#### Assigned task
Beginning with the line that holds "yet to come.", write out the remaining lines of the material exactly, the last line included.

#### Data provided
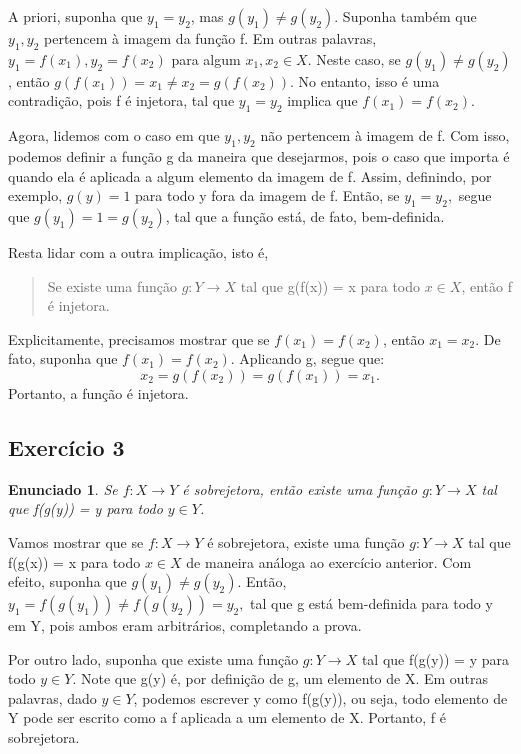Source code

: \documentclass{article}
\newtheorem*{exercise*}{Enunciado}
\begin{document}
    A priori, suponha que $y_1 = y_2$, mas $g(y_1) \neq g(y_2)$. Suponha tamb\'em que $y_1, y_2$ 
    pertencem \`a imagem da fun\c c\~ao f. Em outras palavras, $y_1 = f(x_1), y_2 = f(x_2)$ para 
    algum $x_1, x_2\in{X}$. Neste caso, se $g(y_1) \neq g(y_2)$, ent\~ao $g(f(x_1)) = x_1 \neq 
    x_2 = g(f(x_2))$. No entanto, isso \'e uma contradi\c c\~ao, pois f \'e injetora, tal que
    $y_1 = y_2$ implica que $f(x_1) = f(x_2)$. 
    
    Agora, lidemos com o caso em que $y_1, y_2$ n\~ao pertencem \`a imagem de f. Com isso, podemos
    definir a fun\c c\~ao g da maneira que desejarmos, pois o caso que importa \'e quando ela \'e
    aplicada a algum elemento da imagem de f. Assim, definindo, por exemplo, $g(y) = 1$ para todo
    y fora da imagem de f. Ent\~ao, se $y_1 = y_2,$ segue que $g(y_1) = 1 = g(y_2)$, tal que a fun\c c\~ao
    est\'a, de fato, bem-definida.

    Resta lidar com a outra implica\c c\~ao, isto \'e,
    \begin{quote}
        Se existe uma fun\c c\~ao $g:Y\rightarrow{X}$ tal que g(f(x)) = x para todo $x\in{X}$, 
        ent\~ao f \'e injetora.
    \end{quote}
    Explicitamente, precisamos mostrar que se $f(x_1) = f(x_2)$, ent\~ao $x_1 = x_2$. De fato,
    suponha que $f(x_1) = f(x_2)$. Aplicando g, segue que:
    $$
        x_2 = g(f(x_2)) = g(f(x_1)) = x_1.
    $$
    Portanto, a fun\c c\~ao \'e injetora.
    \qedsymbol
    \newpage
    
    \subsection{Exerc\'icio 3}
    \begin{exercise*}
        Se $f:X\rightarrow{Y}$ \'e sobrejetora, ent\~ao
        existe uma fun\c c\~ao $g:Y\rightarrow{X}$ tal que f(g(y)) = y para todo $y\in{Y}$.            
    \end{exercise*}

    Vamos mostrar que se $f:X\rightarrow{Y}$ \'e sobrejetora, existe uma fun\c c\~ao $g:Y\rightarrow{X}$ 
    tal que f(g(x)) = x para todo $x\in{X}$ de maneira an\'aloga ao exerc\'icio anterior. Com efeito,
    suponha que $g(y_1) \neq g(y_2)$. Ent\~ao,$y_1 = f(g(y_1)) \neq f(g(y_2)) = y_2,$ tal que g est\'a
    bem-definida para todo y em Y, pois ambos eram arbitr\'arios, completando a prova.
    
    Por outro lado, suponha que existe uma fun\c c\~ao $g:Y\rightarrow{X}$ tal que f(g(y)) = y para todo $y\in{Y}$.
    Note que g(y) \'e, por defini\c c\~ao de g, um elemento de X. Em outras palavras, dado $y\in{Y}$, 
    podemos escrever y como f(g(y)), ou seja, todo elemento de Y pode ser escrito como a f aplicada a
    um elemento de X. Portanto, f \'e sobrejetora. 
    \qedsymbol
    \newpage
\end{document}
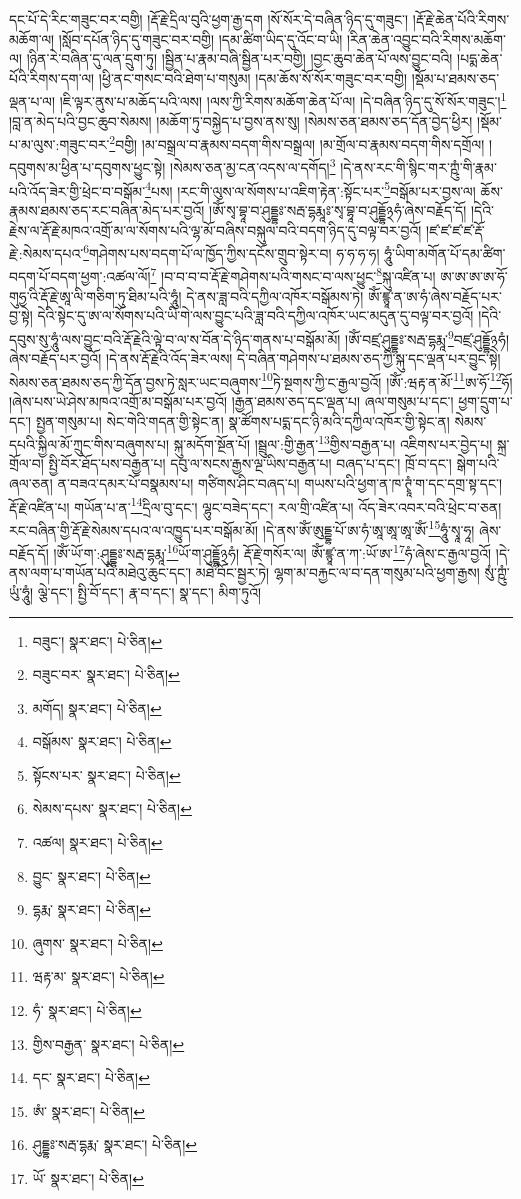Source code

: དང་པོ་དེ་རིང་གཟུང་བར་བགྱི། །རྡོ་རྗེ་དྲིལ་བུའི་ཕྱག་རྒྱ་དག །སོ་སོར་དེ་བཞིན་ཉིད་དུ་གཟུང་། །རྡོ་རྗེ་ཆེན་པོའི་རིགས་མཆོག་ལ། །སློབ་དཔོན་ཉིད་དུ་གཟུང་བར་བགྱི། །དམ་ཚིག་ཡིད་དུ་འོང་བ་ཡི། །རིན་ཆེན་འབྱུང་བའི་རིགས་མཆོག་ལ། །ཉིན་རེ་བཞིན་དུ་ལན་དྲུག་ཏུ། །སྦྱིན་པ་རྣམ་བཞི་སྦྱིན་པར་བགྱི། །བྱང་ཆུབ་ཆེན་པོ་ལས་བྱུང་བའི། །པདྨ་ཆེན་པོའི་རིགས་དག་ལ། །ཕྱི་ནང་གསང་བའི་ཐེག་པ་གསུམ། །དམ་ཆོས་སོ་སོར་གཟུང་བར་བགྱི། །སྡོམ་པ་ཐམས་ཅད་ལྡན་པ་ལ། །ཇི་ལྟར་ནུས་པ་མཆོད་པའི་ལས། །ལས་ཀྱི་རིགས་མཆོག་ཆེན་པོ་ལ། །དེ་བཞིན་ཉིད་དུ་སོ་སོར་གཟུང་།\footnote{བཟུང་།  སྣར་ཐང་།  པེ་ཅིན། } །བླ་ན་མེད་པའི་བྱང་ཆུབ་སེམས། །མཆོག་ཏུ་བསྐྱེད་པ་བྱས་ནས་སུ། །སེམས་ཅན་ཐམས་ཅད་དོན་བྱེད་ཕྱིར། །སྡོམ་པ་མ་ལུས་:གཟུང་བར་\footnote{བཟུང་བར་  སྣར་ཐང་།  པེ་ཅིན། }བགྱི། །མ་བསྒྲལ་བ་རྣམས་བདག་གིས་བསྒྲལ། །མ་གྲོལ་བ་རྣམས་བདག་གིས་དགྲོལ། །དབུགས་མ་ཕྱིན་པ་དབུགས་ཕྱུང་སྟེ། །སེམས་ཅན་མྱ་ངན་འདས་ལ་དགོད།\footnote{མགོད།  སྣར་ཐང་།  པེ་ཅིན། } །དེ་ནས་རང་གི་སྙིང་གར་ཀྵུཾ་གི་རྣམ་པའི་འོད་ཟེར་གྱི་ཕྲེང་བ་བསྒོམ་\footnote{བསྒོམས་  སྣར་ཐང་།  པེ་ཅིན། }པས། །རང་གི་ལུས་ལ་སོགས་པ་འཇིག་རྟེན་:སྟོང་པར་\footnote{སྟོངས་པར་  སྣར་ཐང་།  པེ་ཅིན། }བསྒོམ་པར་བྱས་ལ། ཆོས་རྣམས་ཐམས་ཅད་རང་བཞིན་མེད་པར་བྱའོ། །ཨོཾ་སྭ་བྷཱ་བ་ཤུདྡྷཿ་སརྦ་དྷརྨཱཿ་སྭ་བྷཱ་བ་ཤུདྡྷོ྅ཧཾ་ཞེས་བརྗོད་དོ། །དེའི་རྗེས་ལ་རྡོ་རྗེ་མཁའ་འགྲོ་མ་ལ་སོགས་པའི་ལྷ་མོ་བཞིས་བསྐུལ་བའི་བདག་ཉིད་དུ་བལྟ་བར་བྱའོ། །ཛ་ཛ་ཛ་ཛ་རྡོ་རྗེ་:སེམས་དཔའ་\footnote{སེམས་དཔས་  སྣར་ཐང་།  པེ་ཅིན། }གཤེགས་པས་བདག་པོ་ལ་ཁྱོད་ཀྱིས་དངོས་གྲུབ་སྟེར་བ། ཧ་ཧ་ཧ་ཧ། ཧཱུཾ་ཡིག་མགོན་པོ་དམ་ཚིག་བདག་པོ་བདག་ཕྱག་:འཚལ་ལོ།\footnote{འཚལ།  སྣར་ཐང་།  པེ་ཅིན། } །བ་བ་བ་བ་རྡོ་རྗེ་གཤེགས་པའི་གསང་བ་ལས་ཕྱུང་\footnote{བྱུང་  སྣར་ཐང་།  པེ་ཅིན། }སྐུ་འཛིན་པ། ཨ་ཨ་ཨ་ཨ་ཧོ་གུཧྱ་འི་རྡོ་རྗེ་ཨཱ་ལི་གཅིག་ཏུ་ཐིམ་པའི་ཧཱུཾ། དེ་ནས་ཟླ་བའི་དཀྱིལ་འཁོར་བསྒོམས་ཏེ། ཨོཾ་ཛྙཱ་ན་ཨ་ཧཾ་ཞེས་བརྗོད་པར་བྱ་སྟེ། དེའི་སྟེང་དུ་ཨ་ལ་སོགས་པའི་ཡི་གེ་ལས་བྱུང་པའི་ཟླ་བའི་དཀྱིལ་འཁོར་ཡང་མདུན་དུ་བལྟ་བར་བྱའོ། །དེའི་དབུས་སུ་ཧཱུཾ་ལས་བྱུང་བའི་རྡོ་རྗེའི་ལྟེ་བ་ལ་ས་བོན་དེ་ཉིད་གནས་པ་བསྒོམ་མོ། །ཨོཾ་བཛྲ་ཤུདྡྷཿ་སརྦ་དྷརྨཱ་\footnote{དྷརྨ་  སྣར་ཐང་།  པེ་ཅིན། }བཛྲ་ཤུདྡྷོ྅ཧཾ། ཞེས་བརྗོད་པར་བྱའོ། །དེ་ནས་རྡོ་རྗེའི་འོད་ཟེར་ལས། དེ་བཞིན་གཤེགས་པ་ཐམས་ཅད་ཀྱི་སྐུ་དང་ལྡན་པར་བྱུང་སྟེ། སེམས་ཅན་ཐམས་ཅད་ཀྱི་དོན་བྱས་ཏེ་སླར་ཡང་བཞུགས་\footnote{ཞུགས་  སྣར་ཐང་།  པེ་ཅིན། }ཏེ་སྔགས་ཀྱི་ང་རྒྱལ་བྱའོ། །ཨོཾ་:ཝརྟ་ན་མོ་\footnote{ཝརྟ་མ་  སྣར་ཐང་།  པེ་ཅིན། }ཨ་ཧོ་\footnote{ཧཾ་  སྣར་ཐང་།  པེ་ཅིན། }ཧོ། །ཞེས་པས་ཡེ་ཤེས་མཁའ་འགྲོ་མ་བསྒོམ་པར་བྱའོ། །རྒྱན་ཐམས་ཅད་དང་ལྡན་པ། ཞལ་གསུམ་པ་དང་། ཕྱག་དྲུག་པ་དང་། སྤྱན་གསུམ་པ། སེང་གེའི་གདན་གྱི་སྟེང་ན། སྣ་ཚོགས་པདྨ་དང་ཉི་མའི་དཀྱིལ་འཁོར་གྱི་སྟེང་ན། སེམས་དཔའི་སྐྱིལ་མོ་ཀྲུང་གིས་བཞུགས་པ། སྐུ་མདོག་སྔོན་པོ། །སྦྲུལ་:གྱི་རྒྱན་\footnote{གྱིས་བརྒྱན་  སྣར་ཐང་།  པེ་ཅིན། }གྱིས་བརྒྱན་པ། འཇིགས་པར་བྱེད་པ། སྐྲ་གྲོལ་བ། སྤྱི་བོར་ཐོད་པས་བརྒྱན་པ། དབུ་ལ་སངས་རྒྱས་ལྔ་ཡིས་བརྒྱན་པ། བཞད་པ་དང་། ཁྲོ་བ་དང་། སྒེག་པའི་ཞལ་ཅན། ན་བཟའ་དམར་པོ་བསྣམས་པ། གཙིགས་ཤིང་བཞད་པ། གཡས་པའི་ཕྱག་ན་ཁ་ཊྭཱཾ་ག་དང་དགྲ་སྟ་དང་། རྡོ་རྗེ་འཛིན་པ། གཡོན་པ་ན་\footnote{དང་  སྣར་ཐང་།  པེ་ཅིན། }དྲིལ་བུ་དང་། ལྷུང་བཟེད་དང་། རལ་གྲི་འཛིན་པ། འོད་ཟེར་འབར་བའི་ཕྲེང་བ་ཅན། རང་བཞིན་གྱི་རྡོ་རྗེ་སེམས་དཔའ་ལ་འཁྱུད་པར་བསྒོམ་མོ། །དེ་ནས་ཨོཾ་ཨུདྡྷ་པོ་ཨ་ཧཾ་ཨཱ་ཨཱ་ཨཱ་ཨོཾ་\footnote{ཨཾ་  སྣར་ཐང་།  པེ་ཅིན། }ཧཱུཾ་སྭཱ་ཧཱ། ཞེས་བརྗོད་དོ། །ཨོཾ་ཡོ་ག་:ཤུདྡྷཿ་སརྦ་དྷརྨཱ་\footnote{ཤུདྡྷཿ་སརྦ་དྷརྨ་  སྣར་ཐང་།  པེ་ཅིན། }ཡོ་ག་ཤུདྡྷོ྅ཧཾ། རྡོ་རྗེ་གསོར་ལ། ཨོཾ་ཛྙཱ་ན་ཀ་:ཡོ་ཨ་\footnote{ཡོ་  སྣར་ཐང་།  པེ་ཅིན། }ཧཾ་ཞེས་ང་རྒྱལ་བྱའོ། །དེ་ནས་ལག་པ་གཡོན་པའི་མཐེའུ་ཆུང་དང་། མཐེ་བོང་སྦྱར་ཏེ། ལྷག་མ་བརྐྱང་ལ་བ་དན་གསུམ་པའི་ཕྱག་རྒྱས། སུཾ་ཀྵུཾ་ཡུཾ་ཧཱུཾ། ལྕེ་དང་། སྤྱི་བོ་དང་། རྣ་བ་དང་། སྣ་དང་། མིག་ཏུའོ། 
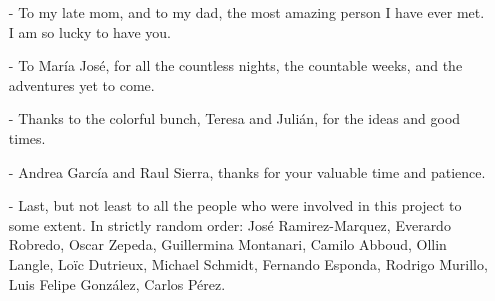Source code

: \begin{acknowledgments}
\begin{itemize}
\setlength{\itemsep}{0pt}
\item[-] To my late mom, and to my dad, the most amazing person I have ever met. I am so lucky to have you.
\item[-] To Mar\'ia Jos\'e, for all the countless nights, the countable weeks, and the adventures yet to come.
\item[-] Thanks to the colorful bunch, Teresa and Juli\'an, for the ideas and good times.
\item[-] Andrea Garc\'ia and Raul Sierra, thanks for your valuable time and patience.
\item[-] Last, but not least to all the people who were involved in this project to some extent. In strictly random order: Jos\'e Ramirez-Marquez, Everardo Robredo, Oscar Zepeda, Guillermina Montanari, Camilo Abboud, Ollin Langle, Lo\"{i}c Dutrieux, Michael Schmidt, Fernando Esponda, Rodrigo Murillo, Luis Felipe Gonz\'alez, Carlos P\'erez.
\end{itemize}
\end{acknowledgments}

#### Solution below
\item[-] To Mar\'ia Jos\'e, for all the countless nights, the countable weeks, and the adventures yet to come.
\item[-] Thanks to the colorful bunch, Teresa and Juli\'an, for the ideas and good times.
\item[-] Andrea Garc\'ia and Raul Sierra, thanks for your valuable time and patience.
\item[-] Last, but not least to all the people who were involved in this project to some extent. In strictly random order: Jos\'e Ramirez-Marquez, Everardo Robredo, Oscar Zepeda, Guillermina Montanari, Camilo Abboud, Ollin Langle, Lo\"{i}c Dutrieux, Michael Schmidt, Fernando Esponda, Rodrigo Murillo, Luis Felipe Gonz\'alez, Carlos P\'erez.
\end{itemize}
\end{acknowledgments}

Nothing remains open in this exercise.